Hace poco llegué a la conclusión de que mi vida está demasiada llena de gente, y que eso de hacer continuamente nuevas amistades consume un montón de energía y desequilibra bastante. Decidí que sería mejor cultivar las que ya tengo y, no cerrarme a conocer gente nueva, pero sí ser más selectivo con las personas a las que permito incorporarse a mi círculo de amigos.
Sin embargo, a veces vas y te tropiezas con personas a las que es imposible no tomarles afecto. Eso es lo que me ha pasado con Luis, el novio cubano de mi compañera de piso, que apenas lleva dos semanas aquí con nosotros y ya nos hemos convertido en amigos para siempre.
Cuando le conocí me cayó simpático, pero sin más. Y como me pasa a veces, a mí me costó un tiempo romper el hielo, aparte de que la comunicación no era tan fluida como cabría esperar entre dos personas que supuestamente comparten idioma: Me costó un montón acostumbrarme a su forma de hablar, con unos giros y unas expresiones tan distintas de mi propio lenguaje. También su carácter es muy diferente.
Para él, en cambio, yo me convertí muy rápido en su primer y único amigo en Berlín, y eso –lo sé por experiencia- tiene mucha importancia para un recién llegado que se encuentra envuelto en un ambiente completamente extraño donde no conoce a nadie.
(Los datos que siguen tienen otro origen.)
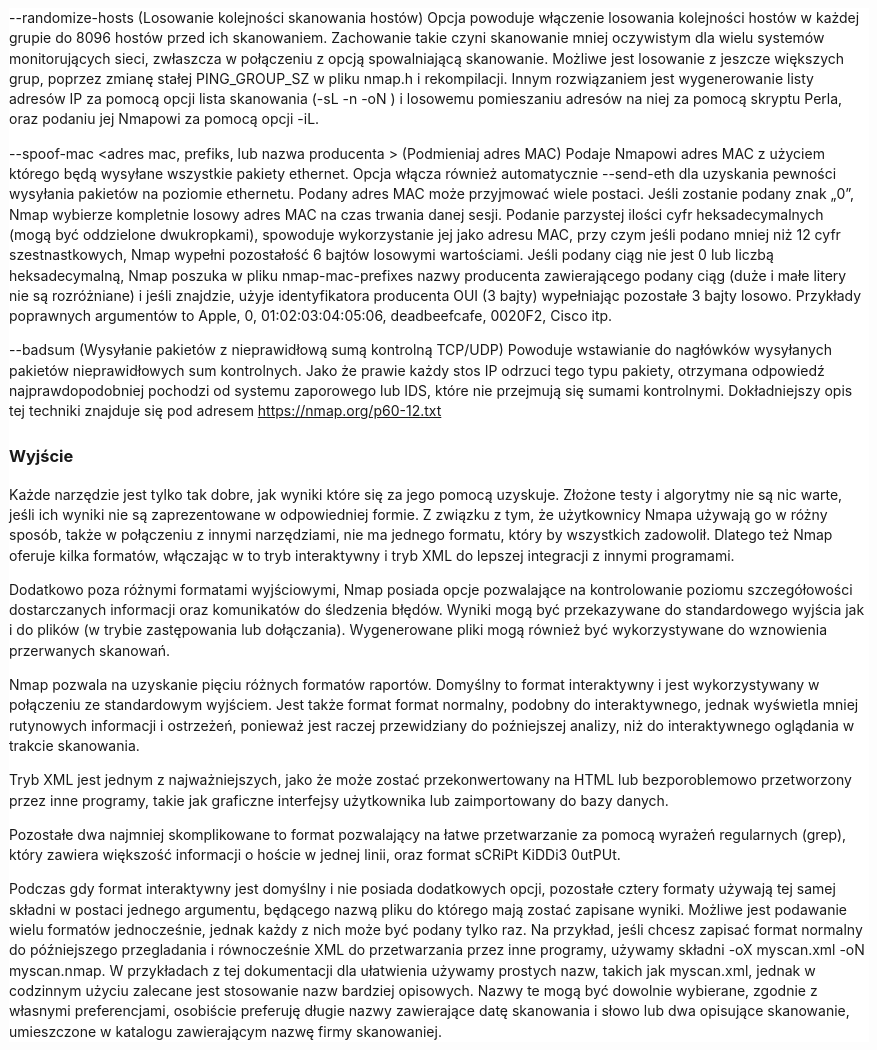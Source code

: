 --randomize-hosts (Losowanie kolejności skanowania hostów)
Opcja powoduje włączenie losowania kolejności hostów w każdej grupie do 8096 hostów przed ich skanowaniem. Zachowanie takie czyni skanowanie mniej oczywistym dla wielu systemów monitorujących sieci, zwłaszcza w połączeniu z opcją spowalniającą skanowanie. Możliwe jest losowanie z jeszcze większych grup, poprzez zmianę stałej PING_GROUP_SZ w pliku nmap.h i rekompilacji. Innym rozwiązaniem jest wygenerowanie listy adresów IP za pomocą opcji lista skanowania (-sL -n -oN <nazwapliku>) i losowemu pomieszaniu adresów na niej za pomocą skryptu Perla, oraz podaniu jej Nmapowi za pomocą opcji -iL.

--spoof-mac <adres mac, prefiks, lub nazwa producenta > (Podmieniaj adres MAC)
Podaje Nmapowi adres MAC z użyciem którego będą wysyłane wszystkie pakiety ethernet. Opcja włącza również automatycznie --send-eth dla uzyskania pewności wysyłania pakietów na poziomie ethernetu. Podany adres MAC może przyjmować wiele postaci. Jeśli zostanie podany znak „0”, Nmap wybierze kompletnie losowy adres MAC na czas trwania danej sesji. Podanie parzystej ilości cyfr heksadecymalnych (mogą być oddzielone dwukropkami), spowoduje wykorzystanie jej jako adresu MAC, przy czym jeśli podano mniej niż 12 cyfr szestnastkowych, Nmap wypełni pozostałość 6 bajtów losowymi wartościami. Jeśli podany ciąg nie jest 0 lub liczbą heksadecymalną, Nmap poszuka w pliku nmap-mac-prefixes nazwy producenta zawierającego podany ciąg (duże i małe litery nie są rozróżniane) i jeśli znajdzie, użyje identyfikatora producenta OUI (3 bajty) wypełniając pozostałe 3 bajty losowo. Przykłady poprawnych argumentów to Apple, 0, 01:02:03:04:05:06, deadbeefcafe, 0020F2, Cisco itp.

--badsum (Wysyłanie pakietów z nieprawidłową sumą kontrolną TCP/UDP)
Powoduje wstawianie do nagłówków wysyłanych pakietów nieprawidłowych sum kontrolnych. Jako że prawie każdy stos IP odrzuci tego typu pakiety, otrzymana odpowiedź najprawdopodobniej pochodzi od systemu zaporowego lub IDS, które nie przejmują się sumami kontrolnymi. Dokładniejszy opis tej techniki znajduje się pod adresem https://nmap.org/p60-12.txt


### Wyjście
Każde narzędzie jest tylko tak dobre, jak wyniki które się za jego pomocą uzyskuje. Złożone testy i algorytmy nie są nic warte, jeśli ich wyniki nie są zaprezentowane w odpowiedniej formie. Z związku z tym, że użytkownicy Nmapa używają go w różny sposób, także w połączeniu z innymi narzędziami, nie ma jednego formatu, który by wszystkich zadowolił. Dlatego też Nmap oferuje kilka formatów, włączając w to tryb interaktywny i tryb XML do lepszej integracji z innymi programami.

Dodatkowo poza różnymi formatami wyjściowymi, Nmap posiada opcje pozwalające na kontrolowanie poziomu szczegółowości dostarczanych informacji oraz komunikatów do śledzenia błędów. Wyniki mogą być przekazywane do standardowego wyjścia jak i do plików (w trybie zastępowania lub dołączania). Wygenerowane pliki mogą również być wykorzystywane do wznowienia przerwanych skanowań.

Nmap pozwala na uzyskanie pięciu różnych formatów raportów. Domyślny to format interaktywny i jest wykorzystywany w połączeniu ze standardowym wyjściem. Jest także format format normalny, podobny do interaktywnego, jednak wyświetla mniej rutynowych informacji i ostrzeżeń, ponieważ jest raczej przewidziany do poźniejszej	analizy, niż do interaktywnego oglądania w trakcie skanowania.

Tryb XML jest jednym z najważniejszych, jako że może zostać przekonwertowany na HTML lub bezporoblemowo przetworzony przez inne programy, takie jak graficzne interfejsy użytkownika lub zaimportowany do bazy danych.

Pozostałe dwa najmniej skomplikowane to format pozwalający na łatwe przetwarzanie za pomocą wyrażeń regularnych (grep), który zawiera większość informacji o hoście w jednej linii, oraz format sCRiPt KiDDi3 0utPUt.

Podczas gdy format interaktywny jest domyślny i nie posiada dodatkowych opcji, pozostałe cztery formaty używają tej samej składni w postaci jednego argumentu, będącego nazwą pliku do którego mają zostać zapisane wyniki. Możliwe jest podawanie wielu formatów jednocześnie, jednak każdy z nich może być podany tylko raz. Na przykład, jeśli chcesz zapisać format normalny do późniejszego przegladania i równocześnie XML do przetwarzania przez inne programy, używamy składni -oX myscan.xml -oN myscan.nmap. W przykładach z tej dokumentacji dla ułatwienia używamy prostych nazw, takich jak myscan.xml, jednak w codzinnym użyciu zalecane jest stosowanie nazw bardziej opisowych. Nazwy te mogą być dowolnie wybierane, zgodnie z własnymi preferencjami, osobiście preferuję długie nazwy zawierające datę skanowania i słowo lub dwa opisujące skanowanie, umieszczone w katalogu zawierającym nazwę firmy skanowaniej.
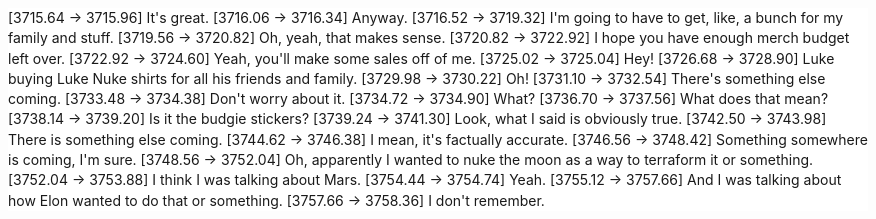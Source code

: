 [3715.64 → 3715.96] It's great.
[3716.06 → 3716.34] Anyway.
[3716.52 → 3719.32] I'm going to have to get, like, a bunch for my family and stuff.
[3719.56 → 3720.82] Oh, yeah, that makes sense.
[3720.82 → 3722.92] I hope you have enough merch budget left over.
[3722.92 → 3724.60] Yeah, you'll make some sales off of me.
[3725.02 → 3725.04] Hey!
[3726.68 → 3728.90] Luke buying Luke Nuke shirts for all his friends and family.
[3729.98 → 3730.22] Oh!
[3731.10 → 3732.54] There's something else coming.
[3733.48 → 3734.38] Don't worry about it.
[3734.72 → 3734.90] What?
[3736.70 → 3737.56] What does that mean?
[3738.14 → 3739.20] Is it the budgie stickers?
[3739.24 → 3741.30] Look, what I said is obviously true.
[3742.50 → 3743.98] There is something else coming.
[3744.62 → 3746.38] I mean, it's factually accurate.
[3746.56 → 3748.42] Something somewhere is coming, I'm sure.
[3748.56 → 3752.04] Oh, apparently I wanted to nuke the moon as a way to terraform it or something.
[3752.04 → 3753.88] I think I was talking about Mars.
[3754.44 → 3754.74] Yeah.
[3755.12 → 3757.66] And I was talking about how Elon wanted to do that or something.
[3757.66 → 3758.36] I don't remember.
Ahora, con el paso de los días, me he rendido a su efusividad, y a través de la convivencia el cubano y yo hemos ido desarrollando una complicidad de lo más cómica. Compartimos cervezas, cigarros, quebraderos de cabeza estudiando alemán, y pasamos horas y horas juntos en la cocina: los tres –Alexandra, él y yo- hemos ganado un par de kilos desde que está aquí. También hacemos pequeñas chapuzas en la casa, y un viejo televisor ha sido la última víctima (la próxima será el ordenador).
Nuestro sentido del humor y nuestras gamberradas tienen loca a la pobre Alexandra, quien al mismo está divertidísima y muy contenta de que nos llevemos tan bien, y de que el ambiente en la casa sea tan chispeante.
No sé qué pasará con ellos como pareja. No sé si el cariño que se tienen será suficiente como para vencer las diferencias culturales –y de todo tipo- que les separan. Yo confío en que sí.
Pero independientemente de su futuro, a este tipo “me lo quedo” como amigo. Y estoy casi seguro de que, antes de que termine el año, me dejaré caer por La Habana. “Porque ya tú sabes, allí tienes tu casa y mi mamá estará encantada de conocer al hermano de su Luisito”.